Тут же рассказывается, что вскоре после этого дела первый консул, встретясь с Марковым, спросил его: не по бюллетеням ли дает он двору своему сведения о положении Франции? Марков, смущенный и пристыженный, не мог от замешательства ничего сказать на выходку Бонапарта. Спустя несколько секунд собрался он что-то сказать, но улыбка первого консула показала ему, что он не придает никакой важности этому делу.
Графа Маркова обвиняют некоторые в недостатке твердого и самобытного характера. Он очень умен и остер, но в дипломатии и вообще в государственных делах этого недостаточно. Главное дело: способность умно вести себя, что гораздо мудрее и реже встречается, чем способность умно говорить. Маркова еще в царствование Екатерины обвиняли в неудаче переговоров со шведским королем, перед помолвкой его с великой княжной Александрой Павловной. Во время посольства его в Париже упрекали его, что он иногда слишком мирволит Бонапарту, то досаждает ему вздорными и задорными выходками, вследствие коих и вынужден он был выехать из Парижа и за что, впрочем, награжден был Андреевской лентой.
Стакельберг, старик царствования Екатерины, сказал о нем: «C'est un fat d'orgueil et de mechancete» (он нахал надменности и злости).
Меттерних говорил в Вене, во время конгресса, что он был бы совершенно счастлив, когда бы не долгие обеды Стакельберга и не широкие шаровары лорда Стюарта.
Гнев Меттерниха не был ли в нем бессознательным предчувствием, что из всего, что было и делалось на Венском конгрессе, едва ли не одни широкие панталоны Стюарта удержатся, получат авторитет и войдут в законную силу и в общее употребление. (Должно знать, что тогда панталоны не были еще в употреблении, что не иначе старики и молодежь являлись в общество, как в коротких штанах.
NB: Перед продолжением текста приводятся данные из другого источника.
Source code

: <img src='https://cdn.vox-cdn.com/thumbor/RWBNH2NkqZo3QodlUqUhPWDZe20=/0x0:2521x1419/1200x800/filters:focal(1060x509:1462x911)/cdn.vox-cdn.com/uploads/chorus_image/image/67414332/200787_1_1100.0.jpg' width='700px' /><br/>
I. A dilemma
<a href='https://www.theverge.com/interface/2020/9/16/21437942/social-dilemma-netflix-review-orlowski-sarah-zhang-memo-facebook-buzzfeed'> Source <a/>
Общее уничтожение головной пудры тоже состоялось уже после Венского конгресса.)
Кстати о пудре. Андрие был плохой актер и муж знаменитой по дарованию актрисы и певицы Филис Андрие. Император Александр и петербургская публика очень к ней благоволили, а потому были снисходительны и к мужу.
Назначен был спектакль в Эрмитаже. Утром того дня Андрие, встретясь с государем на Дворцовой набережной, спросил его, может ли он вечером явиться на сцене ненапудренный.
«Делайте, как хотите», – отвечал государь.
«Oh! Je sais bien, Sire, que Vous etes bon enfant; mais que dira la maman?» (О, я знаю, государь, вы добрый малый, но что скажет маменька?)
«Вы готовите себе печальную старость», – сказал князь Талейран кому-то, кто хвастался, что никогда не брал карты в руки и надеется никогда не выучиться никакой карточной игре.
Если определение Талейрана справедливо, то нигде не может быть такой веселой старости, как у нас. Мы с малолетства приучаемся и готовимся к ней окружающими нас примерами и собственными попытками. Нигде карты не вошли в такое употребление, как у нас: в русской жизни карты одна из непреложных и неизбежных стихий. Везде более или менее встречается в отдельных личностях страсть к игре, но к игре, так называемой азартной.
Страстные игроки были везде и всегда. Драматические писатели выводили на сцене эту страсть со всеми ее пагубными последствиями. Умнейшие люди увлекались ею. Знаменитый французский писатель и оратор Бенжамен Констан был такой же страстный игрок, как и страстный трибун.
Пушкин, во время пребывания своего в южной России, куда-то ездил на несколько сот верст на бал, где надеялся увидеть предмет своей тогдашней любви. Приехав в город, он до бала сел понтировать и проиграл всю ночь до позднего утра, так что прогулял и все деньги свои, и бал, и любовь свою.
Богатый граф Сергей Петрович Румянцев, блестящий вельможа времен Екатерины, человек отменного ума, большой образованности, любознатель по всем отраслям науки, был до глубокой старости подвержен этой страсти, которой предавался, так сказать, запоем. Он запирался иногда дома на несколько дней с игроками, проигрывал им баснословные суммы и переставал играть впредь до нового запоя.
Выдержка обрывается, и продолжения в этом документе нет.